JR国立駅が開業100周年を迎え、記念イベントで祝賀ムードに
JR国立駅(東京都国立市)が、2026年4月に開業100周年の節目を迎えました。これを記念して、JR東日本のグループ会社「JR中央線コミュニティデザイン」などは、4月18日と19日の両日、駅およびその周辺で盛大な記念イベントを開催します。歌や踊りのステージ、限定グッズの販売など、多彩な企画が用意され、地域住民や鉄道ファンに向けて、歴史的な年を盛り上げる取り組みが展開されます。
ステージイベントで地域の魅力を発信
特設ステージでは、18日に「久保田早紀」の名で活躍した歌手の久米小百合さんなど、国立市ゆかりの有名人によるライブパフォーマンスが予定されています。

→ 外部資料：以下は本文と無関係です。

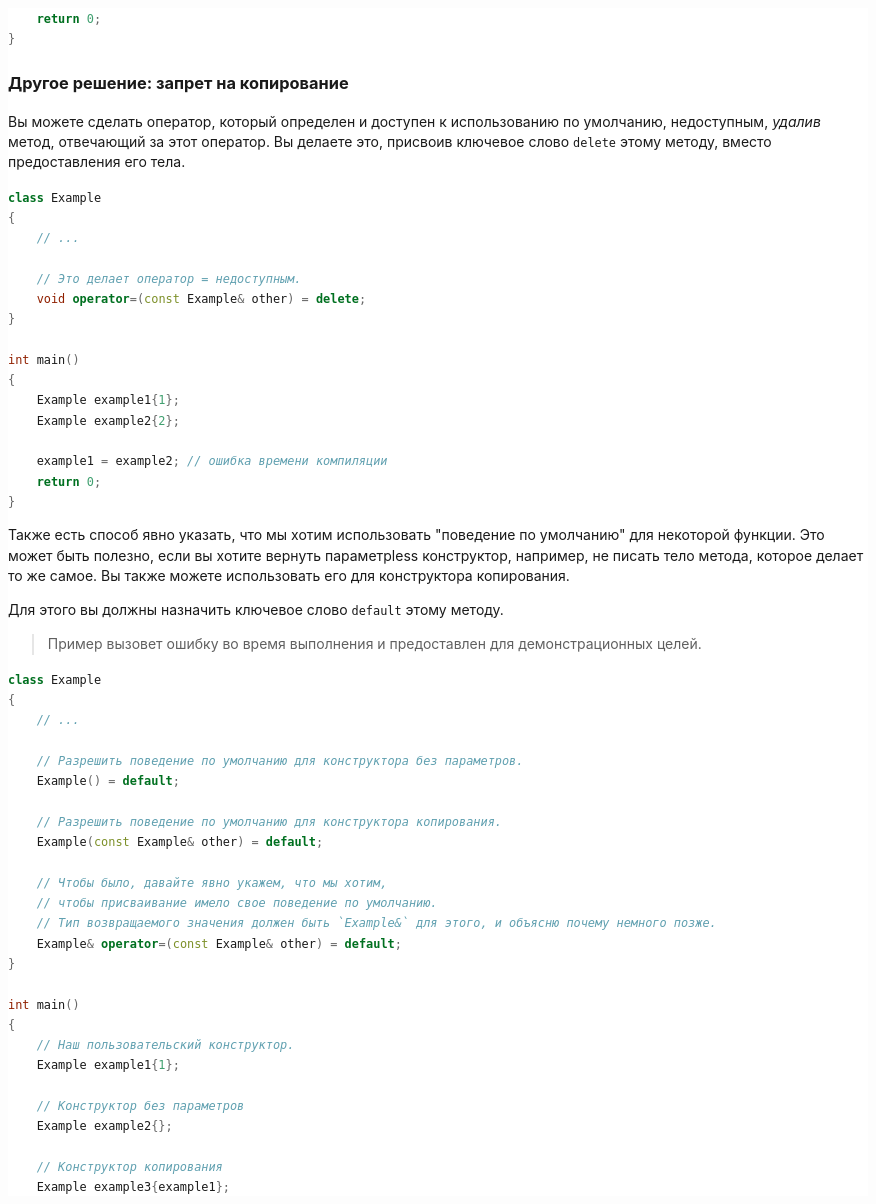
 ```cpp
    return 0;
}
```

### Другое решение: запрет на копирование

Вы можете сделать оператор, который определен и доступен к использованию по умолчанию, недоступным, *удалив* метод, отвечающий за этот оператор. Вы делаете это, присвоив ключевое слово `delete` этому методу, вместо предоставления его тела.

```cpp
class Example
{
    // ...

    // Это делает оператор = недоступным.
    void operator=(const Example& other) = delete;
}

int main()
{
    Example example1{1};
    Example example2{2};

    example1 = example2; // ошибка времени компиляции
    return 0;
}
```

Также есть способ явно указать, что мы хотим использовать "поведение по умолчанию" для некоторой функции. Это может быть полезно, если вы хотите вернуть параметрless конструктор, например, не писать тело метода, которое делает то же самое. Вы также можете использовать его для конструктора копирования.

Для этого вы должны назначить ключевое слово `default` этому методу.

> Пример вызовет ошибку во время выполнения и предоставлен для демонстрационных целей.

```cpp
class Example
{
    // ...

    // Разрешить поведение по умолчанию для конструктора без параметров.
    Example() = default;

    // Разрешить поведение по умолчанию для конструктора копирования.
    Example(const Example& other) = default;

    // Чтобы было, давайте явно укажем, что мы хотим,
    // чтобы присваивание имело свое поведение по умолчанию.
    // Тип возвращаемого значения должен быть `Example&` для этого, и объясню почему немного позже.
    Example& operator=(const Example& other) = default;
}

int main()
{
    // Наш пользовательский конструктор.
    Example example1{1};

    // Конструктор без параметров
    Example example2{};

    // Конструктор копирования
    Example example3{example1};

```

さらに、近隣の学校に通う生徒たちによる楽器演奏や、駅で働く社員らで構成される管楽器アンサンブルの演奏も披露され、無料で観覧できる点が特徴です。これらのイベントは、地域コミュニティの結びつきを強化し、駅の歴史を共有する機会を提供します。
限定グッズや地元産品で記念を彩る
記念グッズも充実しており、社員がデザインした万年カレンダーやオーナメント、コースターなどが販売されます。特に注目されるのは、特別仕様の駅弁や、旧国立駅舎で実際に使用されていた木材を再利用したグッズで、歴史的な価値を感じさせるアイテムが並びます。19日には、市商工会などが地元産品の販売コーナーを出店し、地域経済の活性化にも貢献します。
駅の歴史を振り返る展示や体験企画も
その他の企画として、駅の100年の歩みを振り返る写真展示や、駅の仕事に密着した動画の上映が行われます。また、社員と同じ制服を着用できる写真撮影コーナーも設置され、訪れた人々が駅の一員になった気分を味わえるでしょう。さらに、駅では使用済み切符を持ち帰るための無効印が期間限定仕様となっており、記念性を高めています。
中央線沿線の駅と連携したスタンプラリーも実施
国立駅と同じ中央線沿線で、今年開業100周年を迎えた武蔵小金井駅との連携企画として、スタンプラリーが19日まで開催されています。参加者が条件を満たすと、両駅の開業100周年記念クリアファイル(数量限定)がプレゼントされるため、鉄道愛好家にとっては貴重な収集品となるでしょう。
国立駅の歴史的背景と文化的価値
国立駅は1926年(大正15年)4月1日に開業し、木造の旧駅舎はJR中央線の立体高架化工事に伴い2006年に解体されました。しかし、開業当時の姿を忠実に再現して再築され、2020年にオープンしました。この際、当時の建材も再利用され、市の有形文化財に指定されるなど、歴史的遺産としての価値が認められています。イベントの詳細は、JR中央線コミュニティデザインのホームページなどで確認できます。